- Directions:
Go through the entries below and copy each line that holds the word "nodejs".

- Supplied entries:
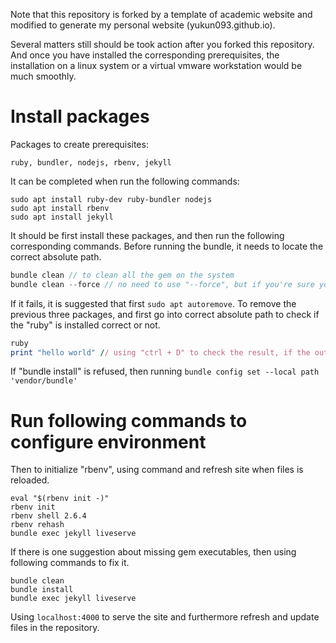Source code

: Note that this repository is forked by a template of academic website and modified to generate my personal website (yukun093.github.io).

Several matters still should be took action after you forked this repository. And once you have installed the corresponding prerequisites, the installation on a linux system or a virtual vmware workstation would be much smoothly.

# Install packages

Packages to create prerequisites:

```shell
ruby, bundler, nodejs, rbenv, jekyll
```

It can be completed when run the following commands:

```shell
sudo apt install ruby-dev ruby-bundler nodejs
sudo apt install rbenv
sudo apt install jekyll
```

It should be first install these packages, and then run the following corresponding commands. Before running the bundle, it needs to locate the correct absolute path.

```c++
bundle clean // to clean all the gem on the system
bundle clean --force // no need to use "--force", but if you're sure you want to remove every system gem not in this bundle, run `bundle clean --force`. "gem" seems like a file after running the "bundle install"
```

If it fails, it is suggested that first `sudo apt autoremove`. To remove the previous three packages, and first go into correct absolute path to check if the "ruby" is installed correct or not.

```ruby
ruby
print "hello world" // using "ctrl + D" to check the result, if the output is correct and then ruby is installed correctly.
```

If "bundle install" is refused, then running `bundle config set --local path 'vendor/bundle'`

# Run following commands to configure environment

Then to initialize "rbenv", using command and refresh site when files is reloaded.

```shell
eval "$(rbenv init -)"
rbenv init
rbenv shell 2.6.4
rbenv rehash
bundle exec jekyll liveserve
```

If there is one suggestion about missing gem executables, then using following commands to fix it.

```shell
bundle clean
bundle install
bundle exec jekyll liveserve
```

Using  `localhost:4000` to serve the site and furthermore refresh and update files in the repository.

- Result of this task:
ruby, bundler, nodejs, rbenv, jekyll
sudo apt install ruby-dev ruby-bundler nodejs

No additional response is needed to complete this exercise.